§ **DATA PROVIDED**:
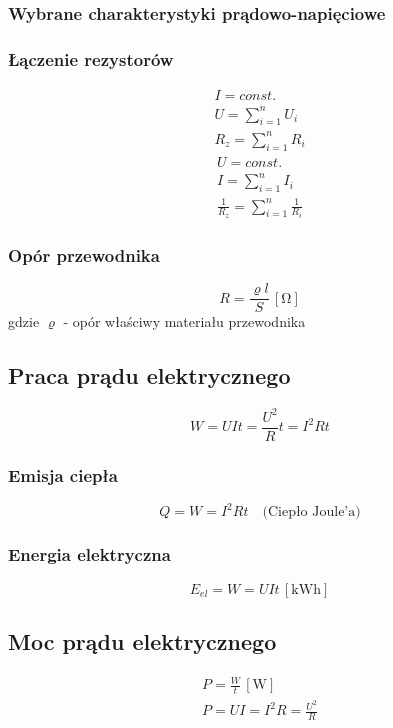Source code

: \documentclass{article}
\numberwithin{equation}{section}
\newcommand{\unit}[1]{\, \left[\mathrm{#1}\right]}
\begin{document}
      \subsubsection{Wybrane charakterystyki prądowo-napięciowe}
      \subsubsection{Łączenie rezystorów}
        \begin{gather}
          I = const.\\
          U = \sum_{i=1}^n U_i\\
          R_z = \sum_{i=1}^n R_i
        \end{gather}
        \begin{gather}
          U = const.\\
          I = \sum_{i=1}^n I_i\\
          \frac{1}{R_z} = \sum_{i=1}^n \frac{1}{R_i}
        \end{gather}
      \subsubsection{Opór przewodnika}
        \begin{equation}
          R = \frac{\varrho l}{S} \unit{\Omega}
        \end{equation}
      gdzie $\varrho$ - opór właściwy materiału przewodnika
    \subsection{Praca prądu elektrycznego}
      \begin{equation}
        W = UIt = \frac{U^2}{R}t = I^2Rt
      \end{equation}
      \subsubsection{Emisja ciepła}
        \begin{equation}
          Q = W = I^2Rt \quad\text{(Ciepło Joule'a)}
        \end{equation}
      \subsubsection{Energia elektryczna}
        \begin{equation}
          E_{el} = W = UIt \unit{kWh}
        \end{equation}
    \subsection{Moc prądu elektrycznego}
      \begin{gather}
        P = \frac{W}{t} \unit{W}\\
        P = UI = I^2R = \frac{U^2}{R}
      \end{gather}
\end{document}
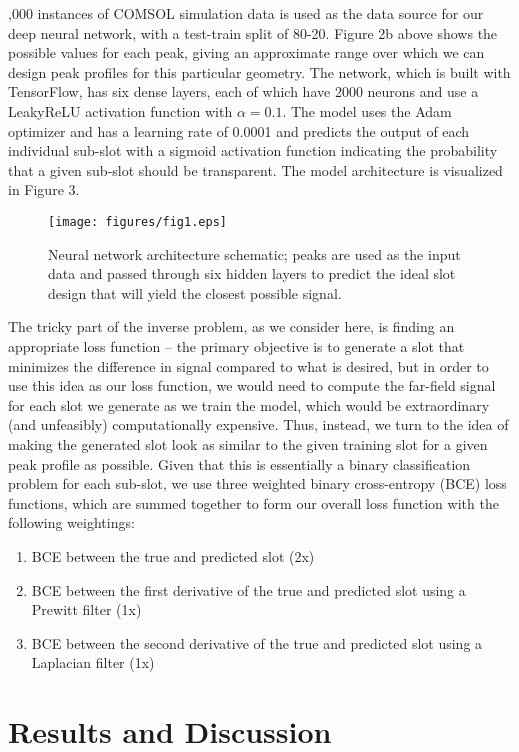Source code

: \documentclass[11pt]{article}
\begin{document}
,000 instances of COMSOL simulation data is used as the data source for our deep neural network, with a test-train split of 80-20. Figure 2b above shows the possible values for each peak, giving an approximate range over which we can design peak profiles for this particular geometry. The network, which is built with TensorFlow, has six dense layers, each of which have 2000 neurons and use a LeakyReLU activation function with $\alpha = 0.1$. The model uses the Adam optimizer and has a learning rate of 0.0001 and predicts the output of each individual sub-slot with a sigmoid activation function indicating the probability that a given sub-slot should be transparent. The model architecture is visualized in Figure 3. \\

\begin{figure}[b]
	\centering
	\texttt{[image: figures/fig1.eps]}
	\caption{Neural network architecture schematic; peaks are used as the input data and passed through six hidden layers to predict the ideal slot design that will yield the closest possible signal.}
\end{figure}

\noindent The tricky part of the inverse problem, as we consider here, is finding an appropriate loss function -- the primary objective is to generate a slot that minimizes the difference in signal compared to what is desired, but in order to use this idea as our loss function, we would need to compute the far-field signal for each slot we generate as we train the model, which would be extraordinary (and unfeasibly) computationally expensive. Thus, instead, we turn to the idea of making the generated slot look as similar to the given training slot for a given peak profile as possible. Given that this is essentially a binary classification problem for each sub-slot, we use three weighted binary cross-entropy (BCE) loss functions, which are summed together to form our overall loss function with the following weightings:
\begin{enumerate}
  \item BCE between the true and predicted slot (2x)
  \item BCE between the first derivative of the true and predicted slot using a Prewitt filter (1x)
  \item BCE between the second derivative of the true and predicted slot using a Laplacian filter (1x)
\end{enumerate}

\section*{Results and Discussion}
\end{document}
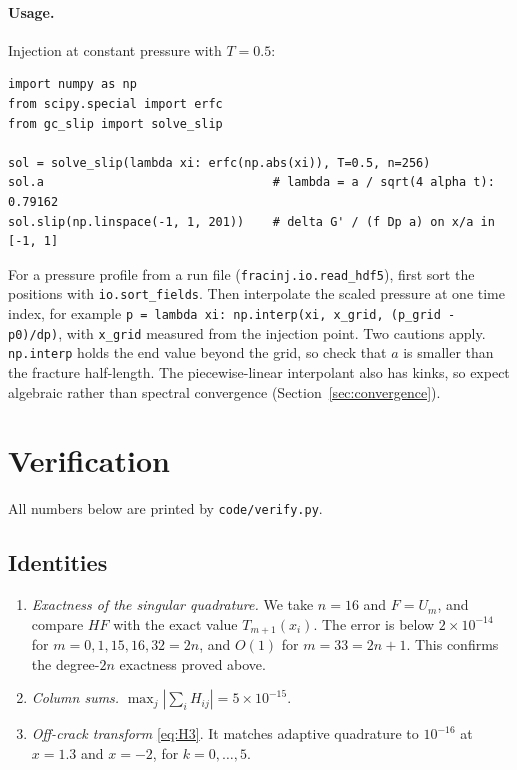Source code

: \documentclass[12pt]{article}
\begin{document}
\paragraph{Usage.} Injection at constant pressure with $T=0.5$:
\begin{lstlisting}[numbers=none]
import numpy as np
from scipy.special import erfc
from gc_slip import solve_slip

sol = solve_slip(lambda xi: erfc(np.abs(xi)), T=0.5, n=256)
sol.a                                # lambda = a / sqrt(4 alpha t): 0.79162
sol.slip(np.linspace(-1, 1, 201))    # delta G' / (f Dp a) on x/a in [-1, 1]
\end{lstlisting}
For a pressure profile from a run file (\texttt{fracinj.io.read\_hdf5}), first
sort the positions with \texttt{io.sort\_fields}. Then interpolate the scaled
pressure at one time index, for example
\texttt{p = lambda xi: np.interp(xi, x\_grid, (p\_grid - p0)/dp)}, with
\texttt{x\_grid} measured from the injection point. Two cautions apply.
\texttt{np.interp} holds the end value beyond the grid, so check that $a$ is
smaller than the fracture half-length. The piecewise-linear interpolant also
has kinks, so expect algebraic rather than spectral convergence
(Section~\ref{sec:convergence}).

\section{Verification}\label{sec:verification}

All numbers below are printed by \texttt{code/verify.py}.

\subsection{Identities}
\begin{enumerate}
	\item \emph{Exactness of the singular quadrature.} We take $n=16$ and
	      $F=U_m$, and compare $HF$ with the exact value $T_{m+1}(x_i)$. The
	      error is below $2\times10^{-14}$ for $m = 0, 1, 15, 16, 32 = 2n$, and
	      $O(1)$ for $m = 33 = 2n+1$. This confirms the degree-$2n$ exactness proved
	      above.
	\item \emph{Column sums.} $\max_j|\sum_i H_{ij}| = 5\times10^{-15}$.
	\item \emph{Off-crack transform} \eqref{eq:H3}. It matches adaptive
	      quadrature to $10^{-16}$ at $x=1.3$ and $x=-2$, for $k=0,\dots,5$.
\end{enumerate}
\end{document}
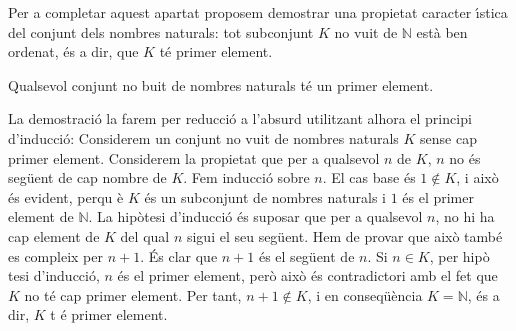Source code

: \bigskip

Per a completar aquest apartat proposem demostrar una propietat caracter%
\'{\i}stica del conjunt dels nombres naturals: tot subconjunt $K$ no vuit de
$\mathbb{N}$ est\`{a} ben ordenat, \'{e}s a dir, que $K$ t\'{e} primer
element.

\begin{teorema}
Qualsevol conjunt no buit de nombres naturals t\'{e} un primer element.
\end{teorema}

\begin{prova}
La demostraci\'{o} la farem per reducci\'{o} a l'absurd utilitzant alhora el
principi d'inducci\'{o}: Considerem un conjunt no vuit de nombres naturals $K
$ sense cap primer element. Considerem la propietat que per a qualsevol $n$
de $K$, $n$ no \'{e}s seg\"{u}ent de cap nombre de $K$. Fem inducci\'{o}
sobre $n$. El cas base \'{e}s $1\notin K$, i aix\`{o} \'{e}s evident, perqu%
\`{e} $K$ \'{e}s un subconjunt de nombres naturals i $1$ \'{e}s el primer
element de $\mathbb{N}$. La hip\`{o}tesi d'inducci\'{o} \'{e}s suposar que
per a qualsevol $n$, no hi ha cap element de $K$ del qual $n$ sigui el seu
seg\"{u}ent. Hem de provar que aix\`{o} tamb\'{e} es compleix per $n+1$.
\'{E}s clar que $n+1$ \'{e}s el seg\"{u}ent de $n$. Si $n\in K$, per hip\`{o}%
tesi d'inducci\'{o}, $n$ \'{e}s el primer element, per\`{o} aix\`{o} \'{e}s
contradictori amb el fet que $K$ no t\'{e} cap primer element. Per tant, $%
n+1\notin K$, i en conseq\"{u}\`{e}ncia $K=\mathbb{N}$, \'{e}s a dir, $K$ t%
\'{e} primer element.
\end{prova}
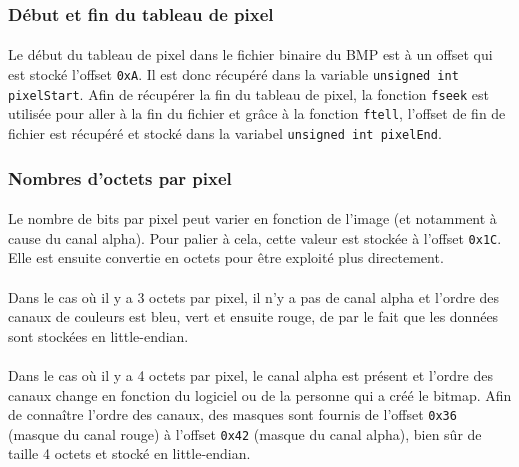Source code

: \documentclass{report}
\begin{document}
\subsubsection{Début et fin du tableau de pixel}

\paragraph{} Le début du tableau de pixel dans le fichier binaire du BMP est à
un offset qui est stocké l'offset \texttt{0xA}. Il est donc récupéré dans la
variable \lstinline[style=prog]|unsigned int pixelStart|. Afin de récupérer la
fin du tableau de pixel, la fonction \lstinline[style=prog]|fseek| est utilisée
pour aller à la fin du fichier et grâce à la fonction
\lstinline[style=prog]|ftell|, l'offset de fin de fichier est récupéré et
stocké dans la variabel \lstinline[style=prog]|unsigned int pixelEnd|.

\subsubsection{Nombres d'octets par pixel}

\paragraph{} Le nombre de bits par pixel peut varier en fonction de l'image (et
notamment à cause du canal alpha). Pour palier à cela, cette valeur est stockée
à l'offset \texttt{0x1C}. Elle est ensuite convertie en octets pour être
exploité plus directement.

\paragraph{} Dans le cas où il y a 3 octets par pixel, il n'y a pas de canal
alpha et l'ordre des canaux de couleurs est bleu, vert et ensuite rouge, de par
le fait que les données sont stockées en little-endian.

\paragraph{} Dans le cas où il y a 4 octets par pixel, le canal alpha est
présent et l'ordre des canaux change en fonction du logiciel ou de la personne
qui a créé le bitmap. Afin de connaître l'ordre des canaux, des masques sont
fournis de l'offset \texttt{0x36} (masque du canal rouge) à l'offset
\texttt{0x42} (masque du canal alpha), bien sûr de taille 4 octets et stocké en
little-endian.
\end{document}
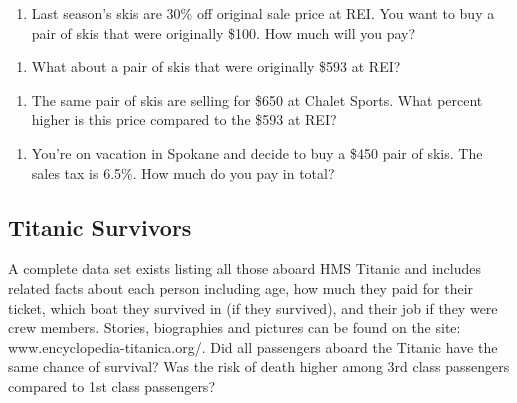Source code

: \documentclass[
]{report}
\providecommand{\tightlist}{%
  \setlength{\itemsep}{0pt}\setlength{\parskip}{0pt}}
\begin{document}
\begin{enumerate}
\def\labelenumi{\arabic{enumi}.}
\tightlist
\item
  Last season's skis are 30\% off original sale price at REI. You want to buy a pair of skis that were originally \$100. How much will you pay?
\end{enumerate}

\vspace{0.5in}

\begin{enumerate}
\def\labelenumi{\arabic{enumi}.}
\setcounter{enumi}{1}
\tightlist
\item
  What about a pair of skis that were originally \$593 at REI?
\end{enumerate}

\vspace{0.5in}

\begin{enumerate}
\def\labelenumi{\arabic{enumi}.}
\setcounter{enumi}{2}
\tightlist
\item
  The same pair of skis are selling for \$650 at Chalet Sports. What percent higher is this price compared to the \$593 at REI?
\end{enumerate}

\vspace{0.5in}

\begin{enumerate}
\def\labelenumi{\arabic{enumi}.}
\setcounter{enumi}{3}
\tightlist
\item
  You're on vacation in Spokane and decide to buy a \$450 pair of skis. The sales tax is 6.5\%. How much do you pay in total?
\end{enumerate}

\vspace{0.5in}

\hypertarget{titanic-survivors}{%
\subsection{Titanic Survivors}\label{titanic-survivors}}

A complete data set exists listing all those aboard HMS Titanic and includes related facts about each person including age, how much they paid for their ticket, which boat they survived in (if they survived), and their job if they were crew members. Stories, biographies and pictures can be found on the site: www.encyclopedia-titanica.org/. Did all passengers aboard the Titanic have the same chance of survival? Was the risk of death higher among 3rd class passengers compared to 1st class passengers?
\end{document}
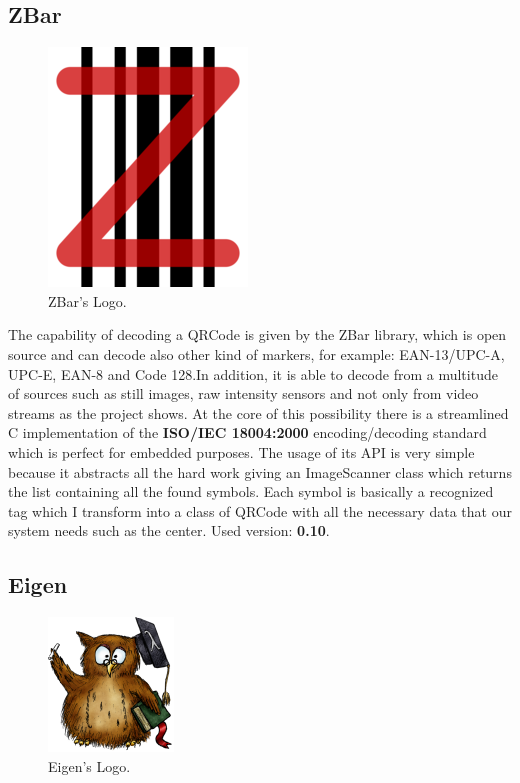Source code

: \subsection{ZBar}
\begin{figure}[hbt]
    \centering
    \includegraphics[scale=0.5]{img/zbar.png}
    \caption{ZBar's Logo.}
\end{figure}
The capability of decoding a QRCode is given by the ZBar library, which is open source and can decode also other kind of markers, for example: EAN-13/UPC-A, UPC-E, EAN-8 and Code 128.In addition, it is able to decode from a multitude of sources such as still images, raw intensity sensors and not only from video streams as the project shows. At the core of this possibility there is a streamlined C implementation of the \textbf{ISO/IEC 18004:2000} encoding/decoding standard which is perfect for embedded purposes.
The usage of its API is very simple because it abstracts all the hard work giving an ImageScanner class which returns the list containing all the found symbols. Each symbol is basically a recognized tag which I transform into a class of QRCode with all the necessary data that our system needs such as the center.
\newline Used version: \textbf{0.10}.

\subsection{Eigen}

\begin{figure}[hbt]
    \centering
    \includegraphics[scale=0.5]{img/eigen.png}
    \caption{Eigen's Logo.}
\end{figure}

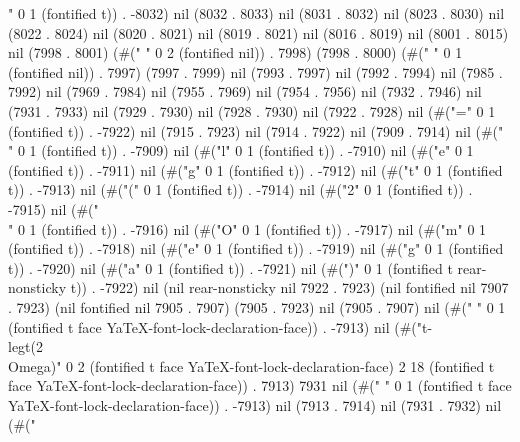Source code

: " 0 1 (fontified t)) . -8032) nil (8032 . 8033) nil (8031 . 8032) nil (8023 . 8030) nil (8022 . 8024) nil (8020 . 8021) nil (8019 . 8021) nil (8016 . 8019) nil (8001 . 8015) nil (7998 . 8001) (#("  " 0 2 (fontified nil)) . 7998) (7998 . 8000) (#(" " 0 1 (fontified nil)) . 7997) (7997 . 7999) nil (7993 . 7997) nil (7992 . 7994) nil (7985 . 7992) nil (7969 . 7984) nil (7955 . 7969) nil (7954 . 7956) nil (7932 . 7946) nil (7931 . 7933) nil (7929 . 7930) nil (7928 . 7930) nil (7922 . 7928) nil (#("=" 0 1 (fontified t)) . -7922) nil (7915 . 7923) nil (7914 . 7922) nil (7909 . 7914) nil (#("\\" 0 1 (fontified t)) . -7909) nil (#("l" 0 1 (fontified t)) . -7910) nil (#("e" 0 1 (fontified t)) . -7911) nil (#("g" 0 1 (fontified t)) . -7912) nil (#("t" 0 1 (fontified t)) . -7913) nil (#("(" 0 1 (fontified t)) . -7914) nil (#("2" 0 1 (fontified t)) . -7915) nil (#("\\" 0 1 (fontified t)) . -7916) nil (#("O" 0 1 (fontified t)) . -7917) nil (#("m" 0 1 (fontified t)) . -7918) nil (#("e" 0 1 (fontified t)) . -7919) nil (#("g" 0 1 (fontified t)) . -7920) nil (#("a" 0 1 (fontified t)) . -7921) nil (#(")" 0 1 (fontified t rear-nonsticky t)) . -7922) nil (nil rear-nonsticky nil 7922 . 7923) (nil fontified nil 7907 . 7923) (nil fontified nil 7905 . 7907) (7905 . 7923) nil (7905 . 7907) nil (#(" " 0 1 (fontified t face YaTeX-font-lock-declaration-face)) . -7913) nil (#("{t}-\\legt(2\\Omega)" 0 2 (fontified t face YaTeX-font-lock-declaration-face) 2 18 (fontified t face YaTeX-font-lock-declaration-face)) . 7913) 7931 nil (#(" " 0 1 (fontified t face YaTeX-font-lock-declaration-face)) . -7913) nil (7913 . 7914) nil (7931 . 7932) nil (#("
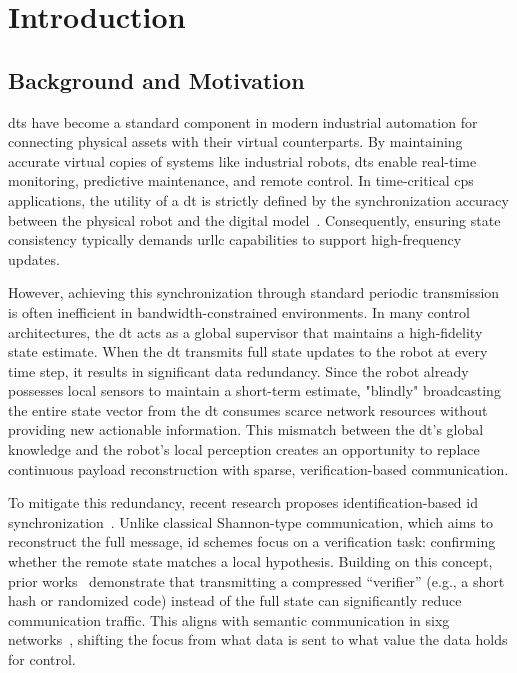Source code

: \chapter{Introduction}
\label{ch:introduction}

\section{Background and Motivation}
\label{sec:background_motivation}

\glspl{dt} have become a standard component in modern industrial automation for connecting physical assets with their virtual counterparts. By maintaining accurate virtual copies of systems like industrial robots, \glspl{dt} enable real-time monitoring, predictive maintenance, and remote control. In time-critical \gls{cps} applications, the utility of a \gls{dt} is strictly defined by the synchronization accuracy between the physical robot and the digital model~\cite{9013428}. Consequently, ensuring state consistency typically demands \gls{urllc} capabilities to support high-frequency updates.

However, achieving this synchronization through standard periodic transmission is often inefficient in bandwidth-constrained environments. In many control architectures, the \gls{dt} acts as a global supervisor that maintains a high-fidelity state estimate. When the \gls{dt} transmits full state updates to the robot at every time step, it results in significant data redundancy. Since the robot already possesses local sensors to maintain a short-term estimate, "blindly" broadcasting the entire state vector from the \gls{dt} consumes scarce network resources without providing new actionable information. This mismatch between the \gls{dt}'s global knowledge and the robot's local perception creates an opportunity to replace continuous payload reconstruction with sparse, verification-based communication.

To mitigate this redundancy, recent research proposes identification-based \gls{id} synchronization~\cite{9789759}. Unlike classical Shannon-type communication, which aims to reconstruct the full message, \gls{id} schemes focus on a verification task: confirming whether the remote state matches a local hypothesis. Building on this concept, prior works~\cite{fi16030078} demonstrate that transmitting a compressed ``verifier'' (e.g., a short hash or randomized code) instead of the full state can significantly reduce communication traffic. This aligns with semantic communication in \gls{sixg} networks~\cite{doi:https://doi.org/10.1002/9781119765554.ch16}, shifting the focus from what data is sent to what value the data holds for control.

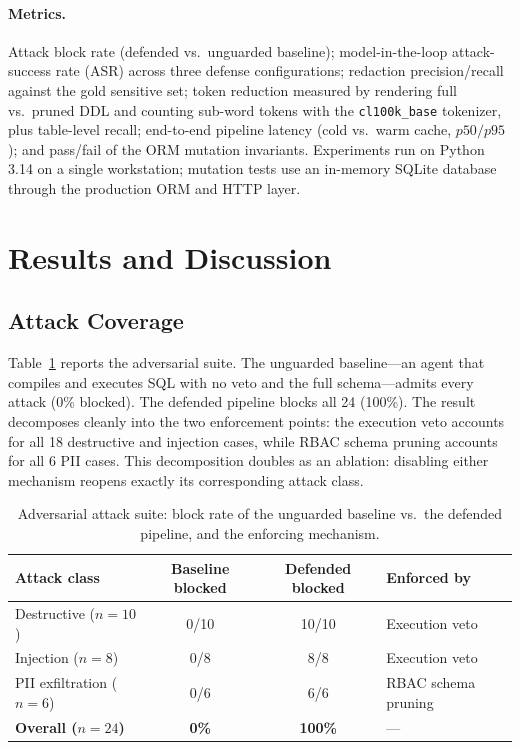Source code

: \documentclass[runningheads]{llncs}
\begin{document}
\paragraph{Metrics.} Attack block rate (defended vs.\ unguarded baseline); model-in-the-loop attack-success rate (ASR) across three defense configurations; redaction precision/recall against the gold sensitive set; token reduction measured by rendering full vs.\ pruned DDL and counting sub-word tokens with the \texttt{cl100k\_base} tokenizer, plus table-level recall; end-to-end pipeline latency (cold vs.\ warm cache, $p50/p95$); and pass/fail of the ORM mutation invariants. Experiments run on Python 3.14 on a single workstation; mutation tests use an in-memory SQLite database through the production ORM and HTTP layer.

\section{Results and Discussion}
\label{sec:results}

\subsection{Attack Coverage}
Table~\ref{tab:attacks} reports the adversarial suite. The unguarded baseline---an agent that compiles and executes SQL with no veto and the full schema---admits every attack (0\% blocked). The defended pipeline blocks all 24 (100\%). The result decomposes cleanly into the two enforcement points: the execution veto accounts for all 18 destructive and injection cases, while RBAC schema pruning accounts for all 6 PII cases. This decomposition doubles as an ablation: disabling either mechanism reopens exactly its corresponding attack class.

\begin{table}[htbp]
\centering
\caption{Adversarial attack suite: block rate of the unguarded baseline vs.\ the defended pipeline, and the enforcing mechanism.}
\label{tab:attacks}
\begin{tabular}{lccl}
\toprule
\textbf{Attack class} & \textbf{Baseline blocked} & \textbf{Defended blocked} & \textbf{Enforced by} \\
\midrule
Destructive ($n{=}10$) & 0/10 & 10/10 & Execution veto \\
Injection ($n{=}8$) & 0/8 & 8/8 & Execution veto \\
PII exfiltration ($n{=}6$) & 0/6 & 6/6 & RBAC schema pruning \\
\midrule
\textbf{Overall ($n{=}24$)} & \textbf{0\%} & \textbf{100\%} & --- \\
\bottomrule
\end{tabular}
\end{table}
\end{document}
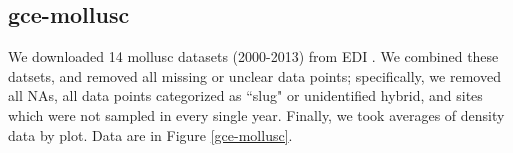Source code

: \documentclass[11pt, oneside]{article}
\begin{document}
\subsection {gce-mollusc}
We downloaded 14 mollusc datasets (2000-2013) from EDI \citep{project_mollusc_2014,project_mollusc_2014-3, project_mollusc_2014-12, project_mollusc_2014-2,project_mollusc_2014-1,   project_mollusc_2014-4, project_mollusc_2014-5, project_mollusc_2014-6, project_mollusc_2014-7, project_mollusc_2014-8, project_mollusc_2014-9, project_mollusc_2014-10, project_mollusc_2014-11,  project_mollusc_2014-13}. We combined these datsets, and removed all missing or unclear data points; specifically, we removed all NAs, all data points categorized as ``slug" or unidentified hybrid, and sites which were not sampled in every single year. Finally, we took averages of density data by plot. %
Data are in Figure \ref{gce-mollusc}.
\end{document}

§ **WHAT THE EXERCISE ASKS**: Please, from the material above, copy only the lines from the line with "du BMP est à" up to and including the line with "est récupéré et", exactly as written.

§ **RESPONSE**:
\paragraph{} Le début du tableau de pixel dans le fichier binaire du BMP est à
un offset qui est stocké l'offset \texttt{0xA}. Il est donc récupéré dans la
variable \lstinline[style=prog]|unsigned int pixelStart|. Afin de récupérer la
fin du tableau de pixel, la fonction \lstinline[style=prog]|fseek| est utilisée
pour aller à la fin du fichier et grâce à la fonction
\lstinline[style=prog]|ftell|, l'offset de fin de fichier est récupéré et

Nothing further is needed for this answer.